→ **Task statement**:
Where does the string "movie" appear in the listing below? Copy every line where it does.

→ **Data in this exercise**:
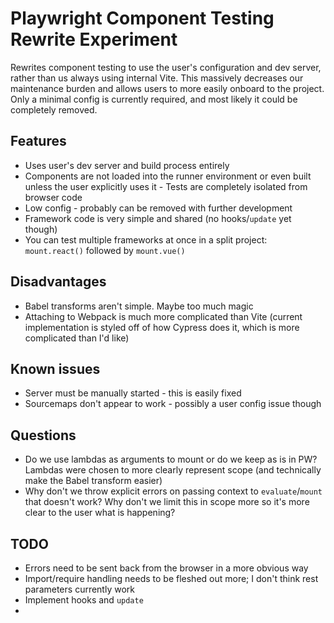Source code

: # Playwright Component Testing Rewrite Experiment

Rewrites component testing to use the user's configuration and dev server, rather than us always using internal Vite. This massively decreases our maintenance burden and allows users to more easily onboard to the project. Only a minimal config is currently required, and most likely it could be completely removed.

## Features

* Uses user's dev server and build process entirely
* Components are not loaded into the runner environment or even built unless the user explicitly uses it - Tests are completely isolated from browser code
* Low config - probably can be removed with further development
* Framework code is very simple and shared (no hooks/`update` yet though)
* You can test multiple frameworks at once in a split project: `mount.react()` followed by `mount.vue()`

## Disadvantages

* Babel transforms aren't simple. Maybe too much magic
* Attaching to Webpack is much more complicated than Vite (current implementation is styled off of how Cypress does it, which is more complicated than I'd like)

## Known issues

* Server must be manually started - this is easily fixed
* Sourcemaps don't appear to work - possibly a user config issue though

## Questions

* Do we use lambdas as arguments to mount or do we keep as is in PW? Lambdas were chosen to more clearly represent scope (and technically make the Babel transform easier)
* Why don't we throw explicit errors on passing context to `evaluate`/`mount` that doesn't work? Why don't we limit this in scope more so it's more clear to the user what is happening?

## TODO

* Errors need to be sent back from the browser in a more obvious way
* Import/require handling needs to be fleshed out more; I don't think rest parameters currently work
* Implement hooks and `update`
* 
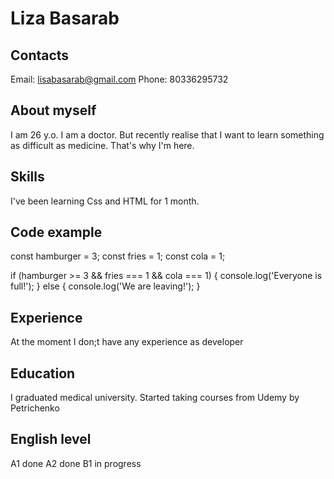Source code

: # Liza Basarab
## Contacts
Email: lisabasarab@gmail.com
Phone: 80336295732
## About myself
I am 26 y.o. I am a doctor. But recently realise that I want to learn something as difficult as medicine. That's why I'm here. 
## Skills
I've been learning Css and HTML for 1 month. 
## Code example
const hamburger = 3;
const fries = 1;
const cola = 1;

if (hamburger >= 3 && fries === 1 && cola === 1) {
    console.log('Everyone is full!');
} else {
    console.log('We are leaving!');
}
## Experience
At the moment I don;t have any experience as developer
## Education
I graduated medical university.
Started taking courses from Udemy by Petrichenko
## English level
A1 done
A2 done
B1 in progress  
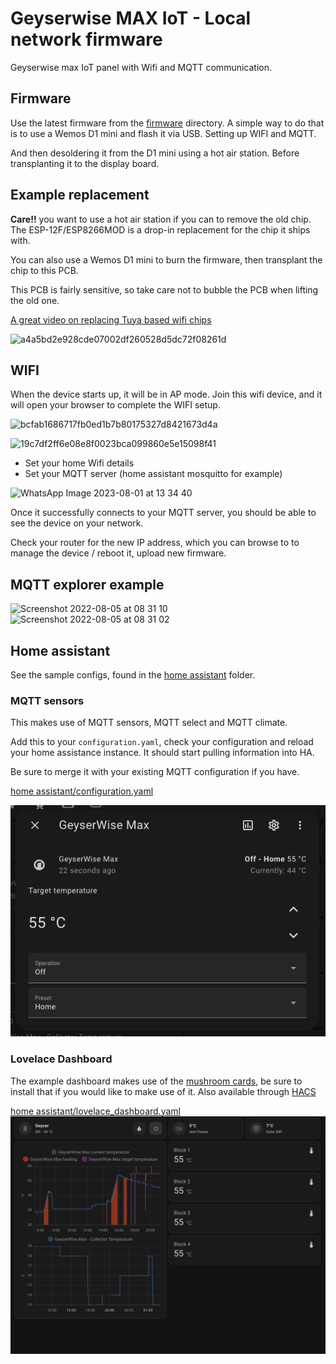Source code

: # Geyserwise MAX IoT - Local network firmware
Geyserwise max IoT panel with Wifi and MQTT communication.

## Firmware
Use the latest firmware from the [firmware](./firmware/) directory. A simple way to do that is to use a Wemos D1 mini and flash it via USB. Setting up WIFI and MQTT. 

And then desoldering it from the D1 mini using a hot air station. Before transplanting it to the display board.
## Example replacement
**Care!!** you want to use a hot air station if you can to remove the old chip. The ESP-12F/ESP8266MOD is a drop-in replacement for the chip it ships with.

You can also use a Wemos D1 mini to burn the firmware, then transplant the chip to this PCB.

This PCB is fairly sensitive, so take care not to bubble the PCB when lifting the old one.

[A great video on replacing Tuya based wifi chips](https://www.youtube.com/watch?v=d_HpkIiWC3Y&ab_channel=digiblurDIY)

![a4a5bd2e928cde07002df260528d5dc72f08261d](https://user-images.githubusercontent.com/3243014/183018265-a6c1255a-5d1d-4866-90fb-7c0b67b4b9d1.jpeg)

## WIFI
When the device starts up, it will be in AP mode. Join this wifi device, and it will open your browser to complete the WIFI setup. 

![bcfab1686717fb0ed1b7b80175327d8421673d4a](https://user-images.githubusercontent.com/3243014/183018742-6bc05e29-fab0-46b3-b8bc-b254f5ac3cf9.jpeg)

![19c7df2ff6e08e8f0023bca099860e5e15098f41](https://user-images.githubusercontent.com/3243014/183018749-933d93c7-fd7b-402e-9b3f-cb42b4a491eb.jpeg)

 - Set your home Wifi details
 - Set your MQTT server (home assistant mosquitto for example)

![WhatsApp Image 2023-08-01 at 13 34 40](https://github.com/jackkitley/geyserwise_max_iot/assets/3243014/5daa23f5-4af0-4123-aa0b-74325ca01ed5)


Once it successfully connects to your MQTT server, you should be able to see the device on your network. 

Check your router for the new IP address, which you can browse to to manage the device / reboot it, upload new firmware. 

## MQTT explorer example
![Screenshot 2022-08-05 at 08 31 10](https://user-images.githubusercontent.com/3243014/183018238-c2636b6b-c90b-44f5-bb92-38d4509a08a3.png)
![Screenshot 2022-08-05 at 08 31 02](https://user-images.githubusercontent.com/3243014/183018247-2067188f-b38c-41bf-b003-810c07d436d2.png)

## Home assistant
See the sample configs, found in the [home assistant](./home%20assistant/) folder.

### MQTT sensors
This makes use of MQTT sensors, MQTT select and MQTT climate.  

Add this to your `configuration.yaml`, check your configuration and reload your home assistance instance. It should start pulling information into HA. 

Be sure to merge it with your existing MQTT configuration if you have.

[home assistant/configuration.yaml](home%20assistant/configuration.yaml)

![MQTT Climate Integration](./home%20assistant/mqtt_climate_integration.png)

### Lovelace Dashboard

The example dashboard makes use of the [mushroom cards](https://github.com/piitaya/lovelace-mushroom), be sure to install that if you would like to make use of it. Also available through [HACS](https://hacs.xyz/)

[home assistant/lovelace_dashboard.yaml](home%20assistant/lovelace_dashboard.yaml)
![Lovelace Dashboard](./home%20assistant/lovelace_dashboard.png)
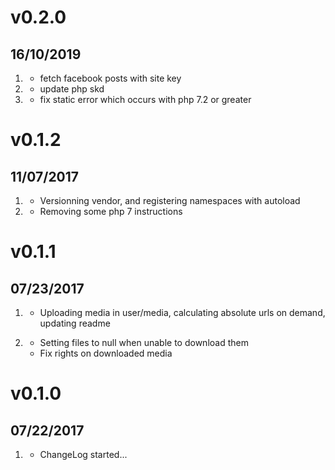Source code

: # v0.2.0
##  16/10/2019

1. [](#new)
	* fetch facebook posts with site key
1. [](#improved)
    * update php skd
1. [](#bugfix)
    * fix static error which occurs with php 7.2 or greater

# v0.1.2
##  11/07/2017

1. [](#improved)
    * Versionning vendor, and registering namespaces with autoload
1. [](#bugfix)
    * Removing some php 7 instructions

# v0.1.1
##  07/23/2017

1. [](#improved)
    * Uploading media in user/media, calculating absolute urls on demand, updating readme

1. [](#bugfix)
    * Setting files to null when unable to download them
    * Fix rights on downloaded media

# v0.1.0
##  07/22/2017

1. [](#new)
    * ChangeLog started...
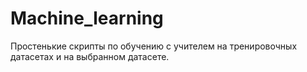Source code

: # Machine_learning
 Простенькие скрипты по обучению с учителем на тренировочных датасетах и на выбранном датасете.
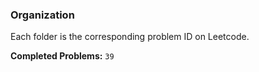 ### Organization

Each folder is the corresponding problem ID on Leetcode.

**Completed Problems:** `39`
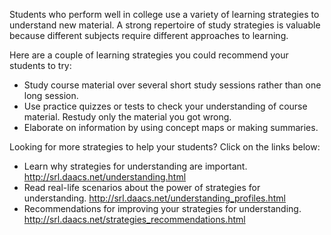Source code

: Students who perform well in college use a variety of learning strategies to understand new material. A strong repertoire of study strategies is valuable because different subjects require different approaches to learning.

Here are a couple of learning strategies you could recommend your students to try:
* Study course material over several short study sessions rather than one long session.
* Use practice quizzes or tests to check your understanding of course material. Restudy only the material you got wrong.
* Elaborate on information by using concept maps or making summaries.

Looking for more strategies to help your students? Click on the links below:
* Learn why strategies for understanding are important. http://srl.daacs.net/understanding.html
* Read real-life scenarios about the power of strategies for understanding. http://srl.daacs.net/understanding_profiles.html
* Recommendations for improving your strategies for understanding. http://srl.daacs.net/strategies_recommendations.html
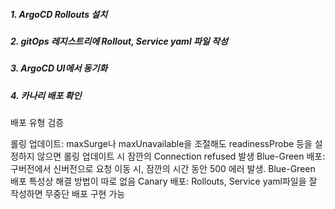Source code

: ##### 1. ArgoCD Rollouts 설치

##### 2. gitOps 레지스트리에 Rollout, Service yaml 파일 작성

##### 3. ArgoCD UI에서 동기화

##### 4. 카나리 배포 확인

배포 유형 검증

롤링 업데이트: maxSurge나 maxUnavailable을 조절해도 readinessProbe 등을 설정하지 않으면 롤링 업데이트 시 잠깐의 Connection refused 발생
Blue-Green 배포: 구버전에서 신버전으로 요청 이동 시, 잠깐의 시간 동안 500 에러 발생. Blue-Green 배포 특성상 해결 방법이 따로 없음
Canary 배포: Rollouts, Service yaml파일을 잘 작성하면 무중단 배포 구현 가능
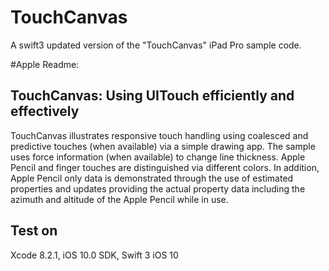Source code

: # TouchCanvas
A swift3 updated version of the "TouchCanvas" iPad Pro sample code.

#Apple Readme:

## TouchCanvas: Using UITouch efficiently and effectively

TouchCanvas illustrates responsive touch handling using coalesced and predictive touches (when available) via a simple drawing app. The sample uses force information (when available) to change line thickness. Apple Pencil and finger touches are distinguished via different colors. In addition, Apple Pencil only data is demonstrated through the use of estimated properties and updates providing the actual property data including the azimuth and altitude of the Apple Pencil while in use.

## Test on

Xcode 8.2.1, iOS 10.0 SDK, Swift 3
iOS 10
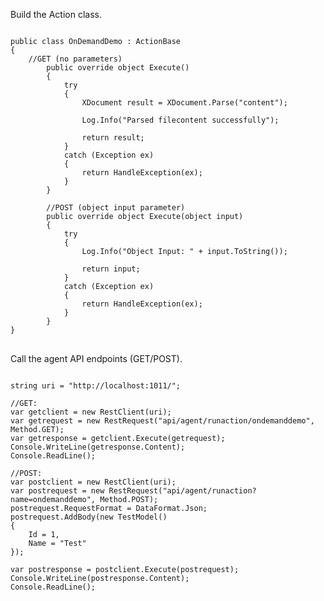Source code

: Build the Action class.
<pre class="language-csharp">
<code>
public class OnDemandDemo : ActionBase
{
    //GET (no parameters)
        public override object Execute()
        {
            try
            {
                XDocument result = XDocument.Parse("<xml>content</xml>");

                Log.Info("Parsed filecontent successfully");

                return result;
            }
            catch (Exception ex)
            {
                return HandleException(ex);
            }
        }

        //POST (object input parameter)
        public override object Execute(object input)
        {
            try
            {
                Log.Info("Object Input: " + input.ToString());

                return input;
            }
            catch (Exception ex)
            {
                return HandleException(ex);
            }
        }
}
</code>
</pre>

Call the agent API endpoints (GET/POST).
<pre class="language-csharp">
<code>
string uri = "http://localhost:1011/";

//GET:
var getclient = new RestClient(uri);
var getrequest = new RestRequest("api/agent/runaction/ondemanddemo", Method.GET);
var getresponse = getclient.Execute(getrequest);
Console.WriteLine(getresponse.Content);
Console.ReadLine();

//POST:
var postclient = new RestClient(uri);
var postrequest = new RestRequest("api/agent/runaction?name=ondemanddemo", Method.POST);
postrequest.RequestFormat = DataFormat.Json;
postrequest.AddBody(new TestModel()
{
    Id = 1,
    Name = "Test"
});

var postresponse = postclient.Execute(postrequest);
Console.WriteLine(postresponse.Content);
Console.ReadLine();
</code>
</pre>
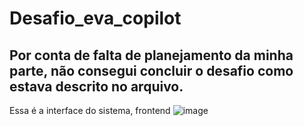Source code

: # Desafio_eva_copilot
 
 ## Por conta de falta de planejamento da minha parte, não consegui concluir o desafio como estava descrito no arquivo.

Essa é a interface do sistema, frontend
![image](https://github.com/user-attachments/assets/1c449501-f6a7-4eaf-b115-d05c9b2affdc)

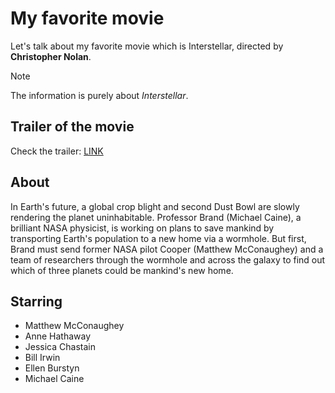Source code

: # My favorite movie

Let's talk about my favorite movie which is Interstellar, directed by **Christopher Nolan**.  

> [!NOTE]
> The information is purely about *Interstellar*.

## Trailer of the movie
Check the trailer: [LINK]((https://www.youtube.com/watch?v=2LqzF5WauAw))

## About 
In Earth's future, a global crop blight and second Dust Bowl are slowly rendering the planet uninhabitable. Professor Brand (Michael Caine), a brilliant NASA physicist, is working on plans to save mankind by transporting Earth's population to a new home via a wormhole. But first, Brand must send former NASA pilot Cooper (Matthew McConaughey) and a team of researchers through the wormhole and across the galaxy to find out which of three planets could be mankind's new home.

## Starring
- Matthew McConaughey
- Anne Hathaway
- Jessica Chastain
- Bill Irwin
- Ellen Burstyn
- Michael Caine
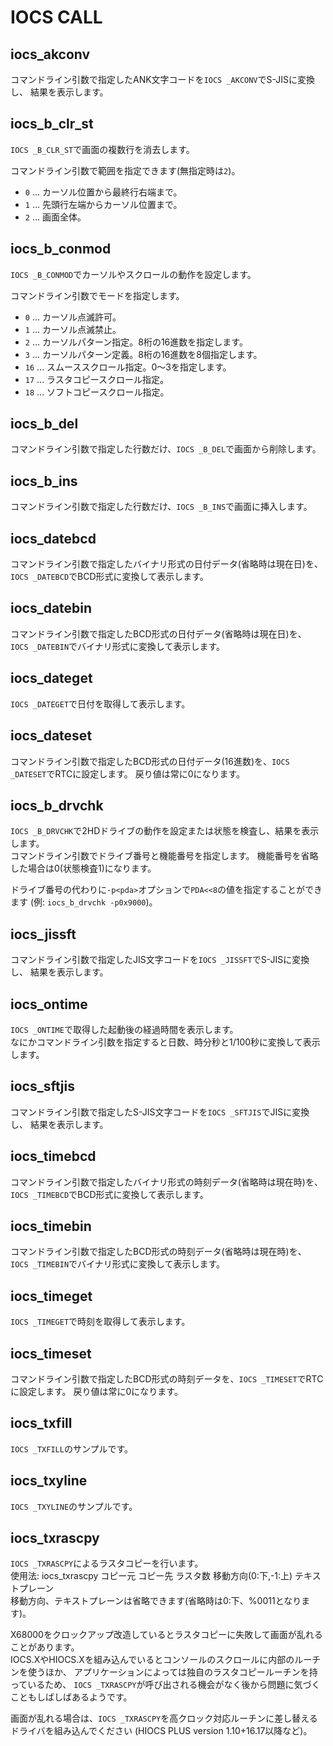 # IOCS CALL

## iocs_akconv
コマンドライン引数で指定したANK文字コードを`IOCS _AKCONV`でS-JISに変換し、
結果を表示します。


## iocs_b_clr_st
`IOCS _B_CLR_ST`で画面の複数行を消去します。

コマンドライン引数で範囲を指定できます(無指定時は`2`)。
* `0` ... カーソル位置から最終行右端まで。
* `1` ... 先頭行左端からカーソル位置まで。
* `2` ... 画面全体。


## iocs_b_conmod
`IOCS _B_CONMOD`でカーソルやスクロールの動作を設定します。

コマンドライン引数でモードを指定します。
* `0` ... カーソル点滅許可。
* `1` ... カーソル点滅禁止。
* `2` ... カーソルパターン指定。8桁の16進数を指定します。
* `3` ... カーソルパターン定義。8桁の16進数を8個指定します。
* `16` ... スムーススクロール指定。0～3を指定します。
* `17` ... ラスタコピースクロール指定。
* `18` ... ソフトコピースクロール指定。


## iocs_b_del
コマンドライン引数で指定した行数だけ、`IOCS _B_DEL`で画面から削除します。


## iocs_b_ins
コマンドライン引数で指定した行数だけ、`IOCS _B_INS`で画面に挿入します。


## iocs_datebcd
コマンドライン引数で指定したバイナリ形式の日付データ(省略時は現在日)を、
`IOCS _DATEBCD`でBCD形式に変換して表示します。


## iocs_datebin
コマンドライン引数で指定したBCD形式の日付データ(省略時は現在日)を、
`IOCS _DATEBIN`でバイナリ形式に変換して表示します。


## iocs_dateget
`IOCS _DATEGET`で日付を取得して表示します。


## iocs_dateset
コマンドライン引数で指定したBCD形式の日付データ(16進数)を、`IOCS _DATESET`でRTCに設定します。
戻り値は常に0になります。


## iocs_b_drvchk
`IOCS _B_DRVCHK`で2HDドライブの動作を設定または状態を検査し、結果を表示します。  
コマンドライン引数でドライブ番号と機能番号を指定します。
機能番号を省略した場合は0(状態検査1)になります。

ドライブ番号の代わりに`-p<pda>`オプションで`PDA<<8`の値を指定することができます
(例: `iocs_b_drvchk -p0x9000`)。


## iocs_jissft
コマンドライン引数で指定したJIS文字コードを`IOCS _JISSFT`でS-JISに変換し、
結果を表示します。


## iocs_ontime
`IOCS _ONTIME`で取得した起動後の経過時間を表示します。  
なにかコマンドライン引数を指定すると日数、時分秒と1/100秒に変換して表示します。


## iocs_sftjis
コマンドライン引数で指定したS-JIS文字コードを`IOCS _SFTJIS`でJISに変換し、
結果を表示します。


## iocs_timebcd
コマンドライン引数で指定したバイナリ形式の時刻データ(省略時は現在時)を、
`IOCS _TIMEBCD`でBCD形式に変換して表示します。


## iocs_timebin
コマンドライン引数で指定したBCD形式の時刻データ(省略時は現在時)を、
`IOCS _TIMEBIN`でバイナリ形式に変換して表示します。


## iocs_timeget
`IOCS _TIMEGET`で時刻を取得して表示します。


## iocs_timeset
コマンドライン引数で指定したBCD形式の時刻データを、`IOCS _TIMESET`でRTCに設定します。
戻り値は常に0になります。


## iocs_txfill
`IOCS _TXFILL`のサンプルです。


## iocs_txyline
`IOCS _TXYLINE`のサンプルです。


## iocs_txrascpy
`IOCS _TXRASCPY`によるラスタコピーを行います。  
使用法: iocs_txrascpy コピー元 コピー先 ラスタ数 移動方向(0:下,-1:上) テキストプレーン  
移動方向、テキストプレーンは省略できます(省略時は0:下、%0011となります)。

X68000をクロックアップ改造しているとラスタコピーに失敗して画面が乱れることがあります。  
IOCS.XやHIOCS.Xを組み込んでいるとコンソールのスクロールに内部のルーチンを使うほか、
アプリケーションによっては独自のラスタコピールーチンを持っているため、
`IOCS _TXRASCPY`が呼び出される機会がなく後から問題に気づくこともしばしばあるようです。

画面が乱れる場合は、`IOCS _TXRASCPY`を高クロック対応ルーチンに差し替えるドライバを組み込んでください
(HIOCS PLUS version 1.10+16.17以降など)。
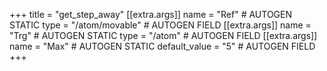 +++
title = "get_step_away"
[[extra.args]]
name = "Ref" # AUTOGEN STATIC
type = "/atom/movable" # AUTOGEN FIELD
[[extra.args]]
name = "Trg" # AUTOGEN STATIC
type = "/atom" # AUTOGEN FIELD
[[extra.args]]
name = "Max" # AUTOGEN STATIC
default_value = "5" # AUTOGEN FIELD
+++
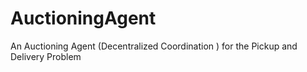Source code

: AuctioningAgent
===============

An Auctioning Agent (Decentralized Coordination ) for the Pickup and Delivery Problem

→ **Solution for this task**:
: # My favorite movie
Let's talk about my favorite movie which is Interstellar, directed by **Christopher Nolan**.  
## Trailer of the movie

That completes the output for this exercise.